Le site internet Dernières informations d’Algérie (DIA), qui appartient à l’un des membres du comité de lecture du ministère de la Culture, Salim Aggar, a publié le 8 septembre un article assumant ce que les organisateurs du RCB dénoncent comme une censure. « Les membres de la commission composée de personnalités indépendantes du mouvement cinéma, Mourad Chouihi [directeur du CNCA], Lamine Merbah [réalisateur], Lyes Semiane [ex-directeur de la cinémathèque], Salim Aggar [réalisateur et critique de cinéma], Nabil Hadji [journaliste] et Najet Taibouni [responsable cinéma à l’ONCI], ont voté à l’unanimité contre la diffusion de ce film qui incite à l’opposition politique née du mouvement des révolutions arabes de 2011 en Tunisie et en Égypte. » Le même article va plus loin en s’attaquant aux RCB décrit comme un « mini festival totalement financé par l’Institut français d’Algérie [IFA] à travers son service de soutien audiovisuel ». Le lendemain, Project’heurts, organisatrice du festival, dément l’information : les services culturels de l’ambassade de France financent un sixième du budget, alors que ce sont les fonds publics qui couvrent 80 % des dépenses. L’ambassade de France à Alger a aussi réagi par communiqué : « Le service de coopération et d’action culturelle de l’Ambassade de France ne contribue que très partiellement au financement de cette manifestation puisque sa contribution représente un sixième du budget total. Ce financement se réalise exclusivement en dinars algériens et ne comprend pas de billets d’avion, contrairement à ce qui a été avancé par DIA. »

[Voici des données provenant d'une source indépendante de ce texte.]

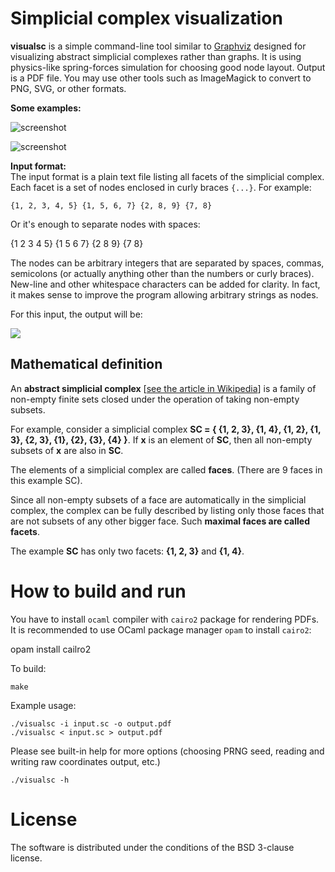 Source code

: 
# Simplicial complex visualization

**visualsc** is a simple command-line tool similar to [Graphviz](http://graphviz.org/) designed for visualizing 
abstract simplicial complexes rather than graphs. It is using physics-like spring-forces simulation for choosing good node layout. 
Output is a PDF file. You may use other tools such as ImageMagick to convert to PNG, SVG, or other formats.

**Some examples:**

![screenshot](http://i.imgur.com/WRx6JVB.png)

![screenshot](http://i.imgur.com/05iR0Fm.png)

**Input format:**   
The input format is a plain text file listing all facets of the simplicial complex. 
Each facet is a set of nodes enclosed in curly braces `{...}`. For example:
		
	{1, 2, 3, 4, 5} {1, 5, 6, 7} {2, 8, 9} {7, 8}
	
  Or it's enough to separate nodes with spaces:
  
  {1 2 3 4 5} {1 5 6 7} {2 8 9} {7 8}

The nodes can be arbitrary integers that are separated by spaces, commas, semicolons
(or actually anything other than the numbers or curly braces).
New-line and other whitespace characters can be added for clarity. 
In fact, it makes sense to improve the program allowing arbitrary strings as nodes. 

For this input, the output will be:

 ![](http://i.imgur.com/qN8Ct65.png) 

## Mathematical definition
An **abstract simplicial complex** \[[see the article in Wikipedia](https://en.wikipedia.org/wiki/Abstract_simplicial_complex)\]
is a family of non-empty finite sets closed under the operation of taking non-empty subsets.

For example, consider a simplicial complex **SC = { {1, 2, 3}, {1, 4}, {1, 2}, {1, 3}, {2, 3}, {1}, {2}, {3}, {4} }**. If **x** is an element of **SC**, then all non-empty subsets of **x** are also in **SC**. 

The elements of a simplicial complex are called **faces**. (There are 9 faces in this example SC). 

Since all non-empty subsets of a face are automatically in the simplicial complex, the complex can be fully described by listing only those faces that are not subsets of any other bigger face. Such **maximal faces are called facets**.

The example **SC** has only two facets: **{1, 2, 3}** and **{1, 4}**.


# How to build and run

You have to install `ocaml` compiler with `cairo2` package for rendering PDFs. It is recommended to use OCaml package manager `opam` to install `cairo2`:
  
  opam install cailro2

To build:

	make

Example usage:

    ./visualsc -i input.sc -o output.pdf
    ./visualsc < input.sc > output.pdf

Please see built-in help for more options (choosing PRNG seed, reading and writing raw coordinates output, etc.) 

    ./visualsc -h 

# License

The software is distributed under the conditions of the BSD 3-clause license.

… et sur le contenu du film

De son côté, le président de la Commission officielle de visionnage, Mourad Chouihi, a déclaré que l’interdiction de projection de Fragments de rêves était dictée par la loi, citant l’article 6 du décret « fixant la composition, les missions et le fonctionnement de la Commission de visionnage des films ». Cet article cible les « les films cinématographiques qui portent atteinte aux religions, à la guerre de libération nationale, ses symboles et son histoire, qui glorifient le colonialisme, qui incitent à la haine, à la violence et au racisme et qui portent atteinte à l’ordre public ou à l’unité nationale et aux bonnes mœurs ». Selon la même commission, ce documentaire « fait la promotion de certains activistes sur Internet, condamnés par la justice ». Le ministre de la Culture a tenu aussi à justifier la décision de la commission de visionnage : « On a pris beaucoup de matière de YouTube pour évoquer les contestations en Algérie et dans d’autres pays. Le comité a estimé qu’il ne pouvait pas être projeté. »

Le constat d’une interdiction de plus

Pour rappel, un autre documentaire, Vote off, du réalisateur Fayçal Hammoum, avait été interdit de diffusion il y a deux ans aux RCB. Ce documentaire, qui portait un regard indépendant sur la présidentielle de 2014, n’a également pas obtenu d’autorisation. Cette énième interdiction intervient quelques jours seulement après l’interdiction, par les autorités, de la projection du biopic Ben M’hidi, du nom d’un des héros de la guerre d’indépendance algérienne. « Avec cette énième censure, l’Algérie officielle, qui préfère chanter Tout va bien madame la marquise, prouve sa fragilité en voulant à tout prix museler les voix qui s’élèvent pour revendiquer ses droits », écrit le quotidien algérois L’Expression. « Frantz Fanon, qu’on idolâtre en Algérie, n’aspirait-il pas à l’égalité entre les peuples et de facto au recouvrement des droits des individus, et notamment sociaux, culturels, véritable indépendance contre toute forme de domination ? » Une bonne question.